INSTRUCTIONS FOR THE TASK:
Which lines of the data contain the string "lookup"? Copy every one.

Stored records:
|---|

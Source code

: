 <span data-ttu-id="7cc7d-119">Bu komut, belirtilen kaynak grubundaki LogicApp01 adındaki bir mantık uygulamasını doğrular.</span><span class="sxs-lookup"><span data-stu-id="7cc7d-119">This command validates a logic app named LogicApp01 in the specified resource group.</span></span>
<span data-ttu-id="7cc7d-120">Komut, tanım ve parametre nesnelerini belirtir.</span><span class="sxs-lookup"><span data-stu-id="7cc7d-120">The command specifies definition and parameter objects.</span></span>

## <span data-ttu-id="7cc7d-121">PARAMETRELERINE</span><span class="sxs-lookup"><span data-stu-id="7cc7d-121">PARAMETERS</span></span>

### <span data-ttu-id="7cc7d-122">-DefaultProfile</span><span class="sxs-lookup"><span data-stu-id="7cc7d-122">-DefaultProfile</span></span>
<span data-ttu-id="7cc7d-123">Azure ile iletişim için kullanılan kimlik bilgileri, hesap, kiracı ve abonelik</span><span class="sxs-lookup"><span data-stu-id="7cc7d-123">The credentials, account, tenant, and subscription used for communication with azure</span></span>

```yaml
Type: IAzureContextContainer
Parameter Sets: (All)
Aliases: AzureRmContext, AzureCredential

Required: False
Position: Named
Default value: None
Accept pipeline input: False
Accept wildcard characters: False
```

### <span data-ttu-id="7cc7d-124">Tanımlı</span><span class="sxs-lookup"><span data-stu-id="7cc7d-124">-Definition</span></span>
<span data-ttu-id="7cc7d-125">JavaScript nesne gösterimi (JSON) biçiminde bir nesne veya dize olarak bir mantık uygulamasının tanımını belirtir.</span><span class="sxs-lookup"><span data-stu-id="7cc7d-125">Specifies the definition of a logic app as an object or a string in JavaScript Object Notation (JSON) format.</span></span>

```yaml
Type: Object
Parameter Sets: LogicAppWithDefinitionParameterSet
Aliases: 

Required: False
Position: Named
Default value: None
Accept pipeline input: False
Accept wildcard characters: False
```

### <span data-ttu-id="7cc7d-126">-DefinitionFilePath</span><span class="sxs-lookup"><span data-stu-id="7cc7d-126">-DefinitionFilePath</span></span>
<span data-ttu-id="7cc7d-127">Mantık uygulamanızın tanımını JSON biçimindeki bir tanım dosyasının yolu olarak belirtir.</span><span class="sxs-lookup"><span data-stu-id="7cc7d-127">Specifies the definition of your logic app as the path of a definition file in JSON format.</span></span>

|---|

SOLUTION FOR THIS PROBLEM:
: <span data-ttu-id="7cc7d-119">Bu komut, belirtilen kaynak grubundaki LogicApp01 adındaki bir mantık uygulamasını doğrular.</span><span class="sxs-lookup"><span data-stu-id="7cc7d-119">This command validates a logic app named LogicApp01 in the specified resource group.</span></span>
<span data-ttu-id="7cc7d-120">Komut, tanım ve parametre nesnelerini belirtir.</span><span class="sxs-lookup"><span data-stu-id="7cc7d-120">The command specifies definition and parameter objects.</span></span>
## <span data-ttu-id="7cc7d-121">PARAMETRELERINE</span><span class="sxs-lookup"><span data-stu-id="7cc7d-121">PARAMETERS</span></span>
### <span data-ttu-id="7cc7d-122">-DefaultProfile</span><span class="sxs-lookup"><span data-stu-id="7cc7d-122">-DefaultProfile</span></span>
<span data-ttu-id="7cc7d-123">Azure ile iletişim için kullanılan kimlik bilgileri, hesap, kiracı ve abonelik</span><span class="sxs-lookup"><span data-stu-id="7cc7d-123">The credentials, account, tenant, and subscription used for communication with azure</span></span>
### <span data-ttu-id="7cc7d-124">Tanımlı</span><span class="sxs-lookup"><span data-stu-id="7cc7d-124">-Definition</span></span>
<span data-ttu-id="7cc7d-125">JavaScript nesne gösterimi (JSON) biçiminde bir nesne veya dize olarak bir mantık uygulamasının tanımını belirtir.</span><span class="sxs-lookup"><span data-stu-id="7cc7d-125">Specifies the definition of a logic app as an object or a string in JavaScript Object Notation (JSON) format.</span></span>
### <span data-ttu-id="7cc7d-126">-DefinitionFilePath</span><span class="sxs-lookup"><span data-stu-id="7cc7d-126">-DefinitionFilePath</span></span>
<span data-ttu-id="7cc7d-127">Mantık uygulamanızın tanımını JSON biçimindeki bir tanım dosyasının yolu olarak belirtir.</span><span class="sxs-lookup"><span data-stu-id="7cc7d-127">Specifies the definition of your logic app as the path of a definition file in JSON format.</span></span>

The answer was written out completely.